# Required work:
Among the entries below, one stretch runs from the line that contains "ready-to-use slide decks." through the line that contains "<h2>Architecture Components</h2>". Repeat that stretch exactly, ends included, and only that.

++++++++++++++++++++

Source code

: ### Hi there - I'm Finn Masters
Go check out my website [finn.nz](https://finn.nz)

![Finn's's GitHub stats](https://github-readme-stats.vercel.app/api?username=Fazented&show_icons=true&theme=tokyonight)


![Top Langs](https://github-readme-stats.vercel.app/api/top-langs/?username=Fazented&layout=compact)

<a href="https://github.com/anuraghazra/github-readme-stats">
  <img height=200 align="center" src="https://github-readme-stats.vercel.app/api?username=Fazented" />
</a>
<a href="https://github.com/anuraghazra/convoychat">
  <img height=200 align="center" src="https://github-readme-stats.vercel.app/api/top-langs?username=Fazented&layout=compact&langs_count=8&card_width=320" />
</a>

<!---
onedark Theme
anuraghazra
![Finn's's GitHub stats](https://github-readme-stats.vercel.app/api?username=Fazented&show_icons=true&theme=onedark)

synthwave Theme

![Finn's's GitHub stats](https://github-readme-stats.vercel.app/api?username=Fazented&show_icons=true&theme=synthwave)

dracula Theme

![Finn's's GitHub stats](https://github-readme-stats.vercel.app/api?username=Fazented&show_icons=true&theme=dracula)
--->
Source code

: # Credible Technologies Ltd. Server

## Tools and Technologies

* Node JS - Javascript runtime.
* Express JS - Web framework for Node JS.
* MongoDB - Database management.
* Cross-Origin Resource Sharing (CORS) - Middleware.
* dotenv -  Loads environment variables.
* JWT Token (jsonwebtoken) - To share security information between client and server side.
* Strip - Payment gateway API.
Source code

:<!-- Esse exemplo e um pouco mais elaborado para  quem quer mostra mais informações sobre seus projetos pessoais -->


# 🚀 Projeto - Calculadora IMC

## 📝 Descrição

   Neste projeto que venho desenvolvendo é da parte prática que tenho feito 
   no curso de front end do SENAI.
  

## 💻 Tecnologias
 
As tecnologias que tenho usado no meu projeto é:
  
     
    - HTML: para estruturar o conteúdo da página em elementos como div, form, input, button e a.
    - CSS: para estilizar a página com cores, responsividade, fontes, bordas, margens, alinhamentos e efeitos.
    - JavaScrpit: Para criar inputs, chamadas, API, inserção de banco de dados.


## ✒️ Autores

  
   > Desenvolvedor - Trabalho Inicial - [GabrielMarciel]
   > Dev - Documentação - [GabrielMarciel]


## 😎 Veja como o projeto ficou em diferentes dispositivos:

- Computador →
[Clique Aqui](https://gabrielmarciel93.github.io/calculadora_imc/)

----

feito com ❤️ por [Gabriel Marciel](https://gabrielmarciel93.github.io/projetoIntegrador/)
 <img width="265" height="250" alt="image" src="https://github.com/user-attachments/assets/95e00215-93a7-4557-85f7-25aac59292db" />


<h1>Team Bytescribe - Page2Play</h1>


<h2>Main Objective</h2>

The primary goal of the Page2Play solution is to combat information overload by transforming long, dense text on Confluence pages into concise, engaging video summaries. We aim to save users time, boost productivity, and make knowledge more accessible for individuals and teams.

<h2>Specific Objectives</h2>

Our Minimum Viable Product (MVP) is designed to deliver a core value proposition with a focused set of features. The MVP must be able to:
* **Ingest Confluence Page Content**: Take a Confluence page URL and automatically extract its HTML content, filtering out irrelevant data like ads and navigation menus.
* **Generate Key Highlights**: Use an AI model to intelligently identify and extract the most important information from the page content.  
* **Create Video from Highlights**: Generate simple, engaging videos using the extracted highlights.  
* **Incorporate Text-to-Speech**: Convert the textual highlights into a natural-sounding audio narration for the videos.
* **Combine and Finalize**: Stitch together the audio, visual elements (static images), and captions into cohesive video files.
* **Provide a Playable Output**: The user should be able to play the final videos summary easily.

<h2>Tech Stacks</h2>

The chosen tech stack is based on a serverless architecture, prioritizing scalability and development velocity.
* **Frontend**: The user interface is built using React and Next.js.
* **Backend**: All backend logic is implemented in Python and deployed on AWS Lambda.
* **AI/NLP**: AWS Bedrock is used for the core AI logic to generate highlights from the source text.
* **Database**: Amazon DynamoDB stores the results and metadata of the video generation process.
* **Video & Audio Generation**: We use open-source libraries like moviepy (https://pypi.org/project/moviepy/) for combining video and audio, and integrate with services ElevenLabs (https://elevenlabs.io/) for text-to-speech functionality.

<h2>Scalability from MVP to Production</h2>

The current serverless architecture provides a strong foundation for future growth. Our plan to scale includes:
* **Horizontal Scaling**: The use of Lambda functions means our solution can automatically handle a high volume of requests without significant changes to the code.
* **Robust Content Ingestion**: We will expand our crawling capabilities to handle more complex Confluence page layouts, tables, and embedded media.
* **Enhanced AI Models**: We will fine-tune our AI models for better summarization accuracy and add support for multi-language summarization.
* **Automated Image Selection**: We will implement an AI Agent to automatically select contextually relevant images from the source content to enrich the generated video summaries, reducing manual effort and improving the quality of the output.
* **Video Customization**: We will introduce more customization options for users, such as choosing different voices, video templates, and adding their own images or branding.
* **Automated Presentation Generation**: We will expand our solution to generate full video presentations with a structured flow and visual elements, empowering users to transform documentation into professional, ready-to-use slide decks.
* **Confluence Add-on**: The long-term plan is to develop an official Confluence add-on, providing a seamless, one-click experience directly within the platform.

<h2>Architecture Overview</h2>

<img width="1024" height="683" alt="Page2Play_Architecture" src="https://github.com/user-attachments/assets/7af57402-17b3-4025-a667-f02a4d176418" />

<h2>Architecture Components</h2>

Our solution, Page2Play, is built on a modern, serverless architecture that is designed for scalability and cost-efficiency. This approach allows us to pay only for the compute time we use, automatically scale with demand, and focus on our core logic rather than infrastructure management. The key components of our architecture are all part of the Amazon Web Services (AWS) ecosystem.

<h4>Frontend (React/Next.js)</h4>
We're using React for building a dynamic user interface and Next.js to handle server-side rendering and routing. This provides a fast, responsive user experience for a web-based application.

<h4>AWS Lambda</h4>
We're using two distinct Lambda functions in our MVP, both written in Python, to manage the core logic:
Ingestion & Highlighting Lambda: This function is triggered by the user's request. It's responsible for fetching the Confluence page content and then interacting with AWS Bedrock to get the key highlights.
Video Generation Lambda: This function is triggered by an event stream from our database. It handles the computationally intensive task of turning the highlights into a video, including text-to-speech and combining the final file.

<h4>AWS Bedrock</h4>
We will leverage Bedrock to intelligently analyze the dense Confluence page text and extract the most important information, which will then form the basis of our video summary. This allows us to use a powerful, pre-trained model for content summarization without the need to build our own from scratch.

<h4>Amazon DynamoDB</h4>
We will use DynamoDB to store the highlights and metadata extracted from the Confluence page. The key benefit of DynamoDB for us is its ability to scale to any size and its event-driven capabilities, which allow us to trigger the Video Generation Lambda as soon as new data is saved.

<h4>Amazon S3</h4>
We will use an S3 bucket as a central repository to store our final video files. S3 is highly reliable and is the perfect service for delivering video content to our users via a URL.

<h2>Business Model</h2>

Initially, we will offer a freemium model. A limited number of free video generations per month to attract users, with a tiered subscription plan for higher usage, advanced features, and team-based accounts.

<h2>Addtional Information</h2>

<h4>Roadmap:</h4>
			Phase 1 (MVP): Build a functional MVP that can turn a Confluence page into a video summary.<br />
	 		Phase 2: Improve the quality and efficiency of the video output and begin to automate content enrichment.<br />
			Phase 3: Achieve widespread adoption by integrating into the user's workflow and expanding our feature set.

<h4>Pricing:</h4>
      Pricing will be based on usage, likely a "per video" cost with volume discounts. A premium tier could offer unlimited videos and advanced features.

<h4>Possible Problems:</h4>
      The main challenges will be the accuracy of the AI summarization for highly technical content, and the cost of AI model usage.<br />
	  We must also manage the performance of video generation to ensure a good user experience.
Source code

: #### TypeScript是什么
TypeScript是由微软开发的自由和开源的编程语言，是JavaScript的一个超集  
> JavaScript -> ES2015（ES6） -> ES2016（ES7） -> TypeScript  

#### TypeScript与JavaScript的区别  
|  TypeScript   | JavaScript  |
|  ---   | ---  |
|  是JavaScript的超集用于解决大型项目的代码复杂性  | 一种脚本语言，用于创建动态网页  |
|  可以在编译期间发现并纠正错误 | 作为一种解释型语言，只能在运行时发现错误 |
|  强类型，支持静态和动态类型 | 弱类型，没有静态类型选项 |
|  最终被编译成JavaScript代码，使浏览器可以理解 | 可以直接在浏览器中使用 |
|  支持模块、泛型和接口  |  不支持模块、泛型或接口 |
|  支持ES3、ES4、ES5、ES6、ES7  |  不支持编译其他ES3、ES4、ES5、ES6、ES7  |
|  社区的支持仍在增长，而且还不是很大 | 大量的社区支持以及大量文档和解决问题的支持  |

++++++++++++++++++++

# Finished task:
* **Automated Presentation Generation**: We will expand our solution to generate full video presentations with a structured flow and visual elements, empowering users to transform documentation into professional, ready-to-use slide decks.
* **Confluence Add-on**: The long-term plan is to develop an official Confluence add-on, providing a seamless, one-click experience directly within the platform.

<h2>Architecture Overview</h2>

<img width="1024" height="683" alt="Page2Play_Architecture" src="https://github.com/user-attachments/assets/7af57402-17b3-4025-a667-f02a4d176418" />

<h2>Architecture Components</h2>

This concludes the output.